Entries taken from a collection
BEGIN

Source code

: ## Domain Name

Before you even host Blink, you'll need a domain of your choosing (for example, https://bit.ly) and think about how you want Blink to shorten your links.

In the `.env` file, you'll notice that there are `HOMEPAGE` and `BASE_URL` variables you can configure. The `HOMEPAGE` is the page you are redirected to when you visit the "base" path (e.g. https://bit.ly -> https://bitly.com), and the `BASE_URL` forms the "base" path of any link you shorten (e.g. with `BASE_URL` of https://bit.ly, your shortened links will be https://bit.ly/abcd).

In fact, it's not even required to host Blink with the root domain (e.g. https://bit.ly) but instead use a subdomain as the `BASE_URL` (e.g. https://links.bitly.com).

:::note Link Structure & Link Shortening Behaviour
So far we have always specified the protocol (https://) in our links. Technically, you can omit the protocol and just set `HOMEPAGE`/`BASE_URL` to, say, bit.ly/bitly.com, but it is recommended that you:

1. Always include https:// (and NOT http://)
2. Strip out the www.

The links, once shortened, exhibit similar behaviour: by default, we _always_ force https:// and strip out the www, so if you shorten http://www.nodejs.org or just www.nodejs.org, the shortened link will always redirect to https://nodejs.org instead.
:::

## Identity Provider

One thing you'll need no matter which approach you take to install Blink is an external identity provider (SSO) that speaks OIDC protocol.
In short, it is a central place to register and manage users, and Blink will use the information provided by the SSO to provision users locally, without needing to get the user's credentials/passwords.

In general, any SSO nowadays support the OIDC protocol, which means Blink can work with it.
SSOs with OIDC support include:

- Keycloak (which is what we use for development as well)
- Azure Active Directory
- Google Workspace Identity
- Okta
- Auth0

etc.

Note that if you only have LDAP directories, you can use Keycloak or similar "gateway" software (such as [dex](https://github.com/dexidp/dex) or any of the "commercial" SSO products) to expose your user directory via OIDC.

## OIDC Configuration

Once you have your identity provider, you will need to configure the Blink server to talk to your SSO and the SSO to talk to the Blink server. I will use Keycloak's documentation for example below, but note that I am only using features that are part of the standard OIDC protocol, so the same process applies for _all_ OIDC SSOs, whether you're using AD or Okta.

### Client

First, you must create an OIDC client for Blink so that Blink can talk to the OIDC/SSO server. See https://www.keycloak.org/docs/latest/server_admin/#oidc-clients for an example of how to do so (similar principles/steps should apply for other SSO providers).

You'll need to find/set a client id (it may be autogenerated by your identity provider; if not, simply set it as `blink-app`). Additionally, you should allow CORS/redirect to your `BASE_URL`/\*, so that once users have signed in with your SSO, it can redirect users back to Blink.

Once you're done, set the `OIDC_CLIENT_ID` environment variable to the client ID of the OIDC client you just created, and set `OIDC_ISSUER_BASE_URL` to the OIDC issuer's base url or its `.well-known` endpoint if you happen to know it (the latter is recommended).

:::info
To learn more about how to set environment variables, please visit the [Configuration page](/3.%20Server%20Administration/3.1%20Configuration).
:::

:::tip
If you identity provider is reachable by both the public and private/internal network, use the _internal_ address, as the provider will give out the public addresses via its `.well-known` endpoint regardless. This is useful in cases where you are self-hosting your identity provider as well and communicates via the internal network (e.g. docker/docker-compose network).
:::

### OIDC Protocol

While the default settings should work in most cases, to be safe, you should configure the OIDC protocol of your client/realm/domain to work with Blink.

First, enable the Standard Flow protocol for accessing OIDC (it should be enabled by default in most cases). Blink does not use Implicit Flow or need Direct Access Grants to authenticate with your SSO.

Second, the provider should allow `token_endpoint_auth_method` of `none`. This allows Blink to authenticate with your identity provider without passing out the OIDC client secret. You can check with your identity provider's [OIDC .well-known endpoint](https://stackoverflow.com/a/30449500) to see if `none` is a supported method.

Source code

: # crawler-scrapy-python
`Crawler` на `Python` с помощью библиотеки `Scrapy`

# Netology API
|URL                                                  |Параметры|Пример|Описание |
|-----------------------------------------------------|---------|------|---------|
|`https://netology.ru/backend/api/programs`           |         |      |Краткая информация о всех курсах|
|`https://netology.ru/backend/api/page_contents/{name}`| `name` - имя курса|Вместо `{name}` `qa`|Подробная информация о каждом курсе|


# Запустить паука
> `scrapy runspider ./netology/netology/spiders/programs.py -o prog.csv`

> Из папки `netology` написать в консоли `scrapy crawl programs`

END

For the records given here, say how many lines hold the string "информация", with no further words.

2